List each line of the data that holds the string "transform".

• _Plain-text document sources_:
* * * * * * *

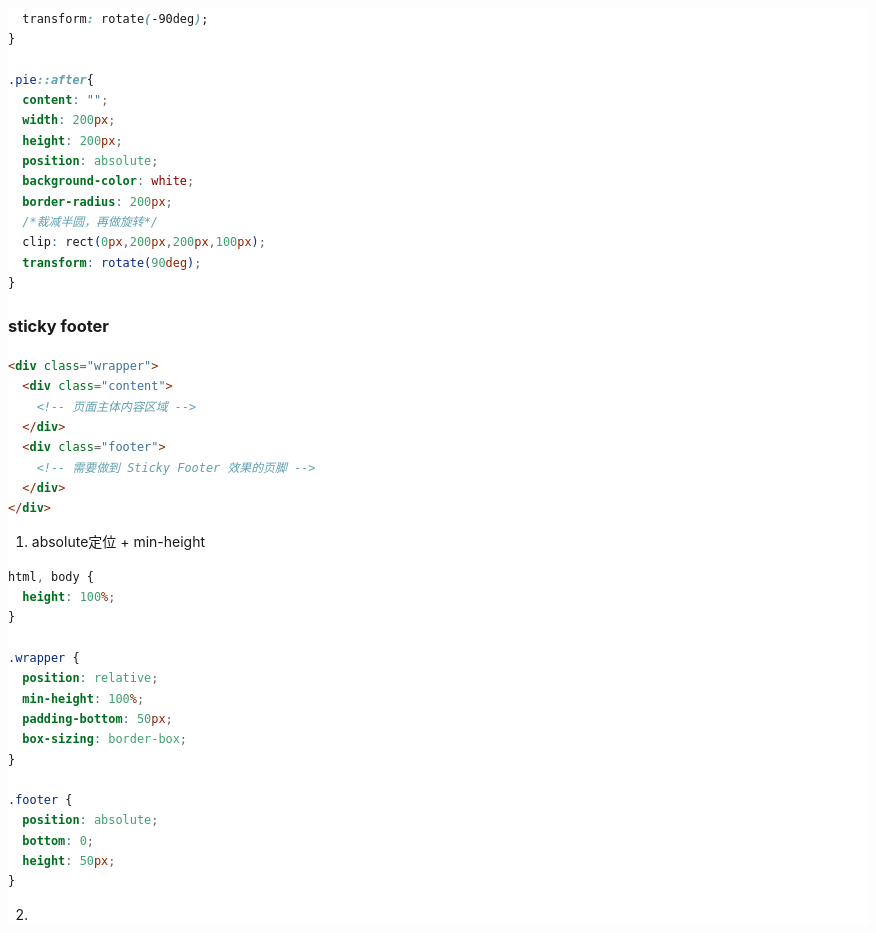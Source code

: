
 ```css
  transform: rotate(-90deg);
}

.pie::after{
  content: "";
  width: 200px;
  height: 200px;
  position: absolute;
  background-color: white;
  border-radius: 200px;
  /*裁减半圆，再做旋转*/
  clip: rect(0px,200px,200px,100px);
  transform: rotate(90deg);
}

```

###  sticky footer

```html
<div class="wrapper">
  <div class="content">
    <!-- 页面主体内容区域 -->
  </div>
  <div class="footer">
    <!-- 需要做到 Sticky Footer 效果的页脚 -->
  </div>
</div>
```

1. absolute定位 + min-height

```css
html, body {
  height: 100%;
}

.wrapper {
  position: relative;
  min-height: 100%;
  padding-bottom: 50px;
  box-sizing: border-box;
}

.footer {
  position: absolute;
  bottom: 0;
  height: 50px;
}
```

2.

* * * * * * *

• _Answer to this problem_:
  transform: rotate(-90deg);
  transform: rotate(90deg);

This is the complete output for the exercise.